Irish PM says U.S.-Canada not a border example for Northern Ireland

FAN Editor
FILE PHOTO: Ireland's Taoiseach (Prime Minister), Leo Varadkar, speaks outside Stormont House, in Belfast
FILE PHOTO: Ireland’s Taoiseach (Prime Minister), Leo Varadkar, speaks outside Stormont House, in Belfast, Northern Ireland February 12, 2018. REUTERS/Clodagh Kilcoyne

March 5, 2018

By Padraic Halpin

DUBLIN (Reuters) – The border between the United States and Canada does not provide an example for how to solve the issue of the future border between Ireland and Northern Ireland after Brexit, Prime Minister Leo Varadkar said on Monday.

Northern Ireland is set to become the United Kingdom’s only land frontier with the EU after Brexit, and Varadkar has urged British Prime Minister Theresa May to spell out her proposals to avoid a hard border returning to the island of Ireland.

Speaking in parliament earlier on Monday, May said that her government would look at many examples of different arrangements for customs around the rest of the world, including the border between the United States and Canada.

Varadkar rejected that idea out of hand, however.

“That is definitely not a solution that we can possibly entertain,” he told a news conference after meeting his Luxembourg counterpart Xavier Bettel in Dublin.
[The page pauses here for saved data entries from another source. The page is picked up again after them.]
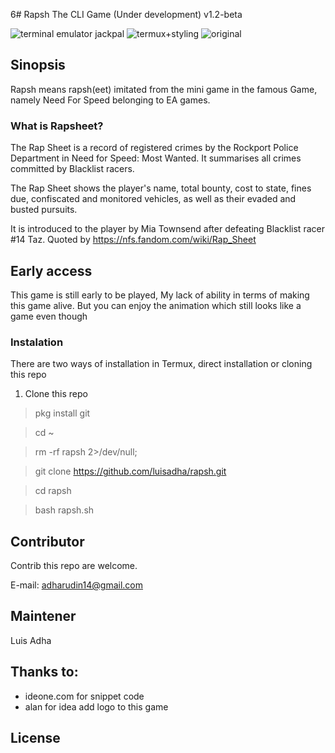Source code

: 6# Rapsh The CLI Game (Under development) v1.2-beta 

![terminal emulator jackpal](./rapsheet_demo.png)
![termux+styling](./imagesss-01.jpeg)
![original](./imagess.jpeg)
## Sinopsis

Rapsh means rapsh(eet) imitated from the mini game in the famous Game, namely Need For Speed ​​belonging to EA games.

### What is Rapsheet?

The Rap Sheet is a record of registered crimes by the Rockport Police Department in Need for Speed: Most Wanted. It summarises all crimes committed by Blacklist racers.

The Rap Sheet shows the player's name, total bounty, cost to state, fines due, confiscated and monitored vehicles, as well as their evaded and busted pursuits.

It is introduced to the player by Mia Townsend after defeating Blacklist racer #14 Taz.
Quoted by https://nfs.fandom.com/wiki/Rap_Sheet

## Early access
This game is still early to be played, My lack of ability in terms of making this game alive. But you can enjoy the animation which still looks like a game even though

### Instalation
There are two ways of installation in Termux, direct installation or cloning this repo

1. Clone this repo

> pkg install git

> cd ~

> rm -rf rapsh 2>/dev/null;

> git clone https://github.com/luisadha/rapsh.git

> cd rapsh

> bash rapsh.sh



## Contributor
Contrib this repo are welcome.

E-mail: adharudin14@gmail.com

## Maintener

Luis Adha

## Thanks to:
- ideone.com for snippet code
- alan for idea add logo to this game

## License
“I visited the U.S. border in August and I saw an armored border with physical infrastructure, customs posts and people in uniform with arms and dogs.”

Varadkar reiterated that his preference was to retain the current seamless border through a new, deep relationship between the EU and U.K and was also committed to examining specific British proposals, but only if they are feasible.

If that is not possible, he said the “very clear draft legal provision” to implement a backstop allowing the EU to regulate Northern Ireland’s trade would be triggered.

That contingency plan, presented last week in the EU’s draft of an exit treaty for Britain, prompted angry reactions in London.

Bettel said that Ireland and Luxembourg needed to stand together to reduce to a minimum the negative impact from Brexit, describing it as a “game changer” for the EU that is nothing more than a damage limitation exercise.

He also joined Varadkar in calling on the British government for more detail on its Brexit plans.

“For the moment I can’t tell you what I think about Theresa May’s plans, I want to see them, I want to read them. For the moment I don’t know what the plans are from the U.K,” he said.

“When they were in (the EU), they wanted to have a lot of opt outs, now that they are out, they want a lot of opts ins… I believe we need solutions because the time is ticking.”